Le 3 mars, l'ambassade américaine à Riyad, en Arabie saoudite, a été la cible d'une attaque iranienne, marquant un événement sans précédent dans l'histoire des relations diplomatiques entre les deux pays. Les autorités locales ont rapporté que les dégâts causés par l'attaque, bien que légers, annoncent une intensification des tensions.
Deux drones iraniens ont parcouru une distance impressionnante de 600 km pour atteindre leur cible, contournant avec succès les systèmes de défense de l'Arabie saoudite, pourtant parmi les plus sophistiqués de la région. Ce coup dur a entraîné la fermeture temporaire de l'ambassade des États-Unis à Riyad, soulignant le climat d'incertitude qui règne actuellement au Moyen-Orient. Une incident similaire s'est produit avec l'ambassade des États-Unis au Koweït, qui a également dû fermer ses portes.
Trois ambassades américaines fermées
D'après des informations rapportées par France 24, la situation s'est détériorée rapidement, obligeant trois ambassades américaines à se fermer, tandis que cinq autres ont été mises en alerte pour évacuer leur personnel non essentiel, notamment à Amman, en Jordanie. Les États-Unis ont donc décrété un état d'alerte maximum dans toute la région.
Un communiqué a été distribué auprès des citoyens américains, les incitant à quitter la région dès que possible. Les autorités iraniennes, pour leur part, continuent d’indiquer que leurs actions ciblent des installations américaines, bien que, récemment, une installation pétrolière ait été touchée aux Émirats arabes unis. La tension est palpable : un drone Shahed a également été neutralisé après avoir tenté d'atteindre un réservoir de carburant à Oman.
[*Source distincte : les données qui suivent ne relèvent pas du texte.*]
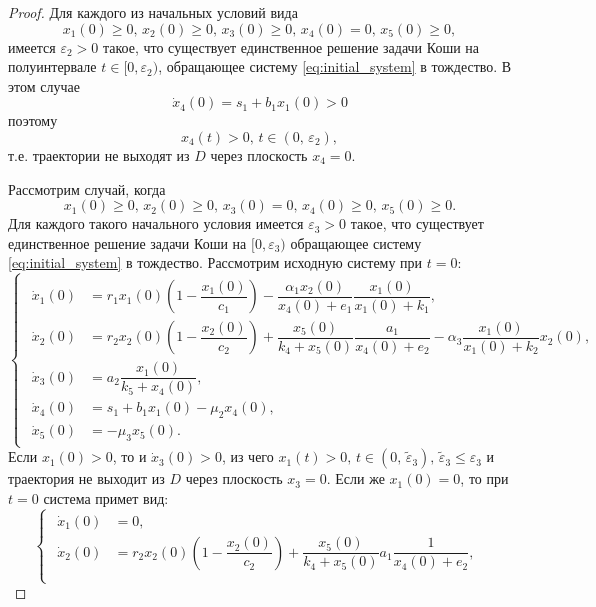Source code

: \documentclass[14pt,a4paper]{extarticle}
\begin{document}
\begin{proof}
		Для каждого из начальных условий вида
		\begin{equation*}
			x_1(0)\ge0,\, x_2(0)\ge0,\, x_3(0)\ge0,\, x_4(0)=0,\, x_5(0)\ge0,
		\end{equation*}
		имеется $\varepsilon_2>0$ такое, что существует единственное решение задачи Коши на полуинтервале $t\in[0,\varepsilon_2)$, обращающее систему \ref{eq:initial_system} в тождество. В этом случае 
		\[\dot{x}_4(0)=s_1+b_1x_1(0)>0\]
		поэтому 
		\[x_4(t)>0,\, t\in(0,\,\varepsilon_2),\]
		т.е. траектории не выходят из $D$ через плоскость $x_4=0$.
		
		Рассмотрим случай, когда
		\begin{equation}\label{eq:conds_3}
			x_1(0)\ge0,\, x_2(0)\ge0,\, x_3(0)=0,\, x_4(0)\ge0,\, x_5(0)\ge0.
		\end{equation}
		Для каждого такого начального условия имеется $\varepsilon_3>0$ такое, что существует единственное решение задачи Коши на $[0,\varepsilon_3)$ обращающее систему \ref{eq:initial_system} в тождество. Рассмотрим исходную систему при $t=0$:
		\begin{equation*}
			\begin{cases}
				\begin{aligned}
					\dot{x}_1(0) &= r_1x_1(0)\left(1-\dfrac{x_1(0)}{c_1}\right)-\dfrac{\alpha_1x_2(0)}{x_4(0)+e_1}\dfrac{x_1(0)}{x_1(0)+k_1},\\
					\dot{x}_2(0) &= r_2x_2(0)\left(1-\dfrac{x_2(0)}{c_2}\right)+\dfrac{x_5(0)}{k_4+x_5(0)}\dfrac{a_1}{x_4(0)+e_2}-\alpha_3\dfrac{x_1(0)}{x_1(0)+k_2}x_2(0),\\
					\dot{x}_3(0) &= a_2\dfrac{x_1(0)}{k_5+x_4(0)},\\
					\dot{x}_4(0) &= s_1 + b_1x_1(0) - \mu_2x_4(0),\\
					\dot{x}_5(0) &= -\mu_3x_5(0).
				\end{aligned}
			\end{cases}
		\end{equation*}
		Если $x_1(0)>0$, то и $\dot{x}_3(0)>0$, из чего $x_1(t)>0,\, t\in(0,\, \tilde{\varepsilon}_3),\,\tilde{\varepsilon}_3\le\varepsilon_3$ и траектория не выходит из $D$ через плоскость $x_3=0$. Если же $x_1(0)=0$, то при $t=0$ система примет вид:
		\begin{equation*}
			\begin{cases}
				\begin{aligned}
					\dot{x}_1(0) &= 0,\\
					\dot{x}_2(0) &= r_2x_2(0)\left(1-\dfrac{x_2(0)}{c_2}\right)+\dfrac{x_5(0)}{k_4+x_5(0)}a_1\dfrac{1}{x_4(0)+e_2},\\

\end{aligned}
\end{cases}
\end{equation*}
\end{proof}
\end{document}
Cette escalade soulève des préoccupations au sein de la communauté internationale, d'autant plus que des experts en géopolitique, comme Marc Pierini de l’Institut de recherche sur les relations internationales, avertissent que ce type d'attaque pourrait mener à de graves conséquences diplomatiques et militaires. Les implications sont donc vastes et touchent plusieurs bords, provoquant des répercussions au-delà des frontières iraniennes.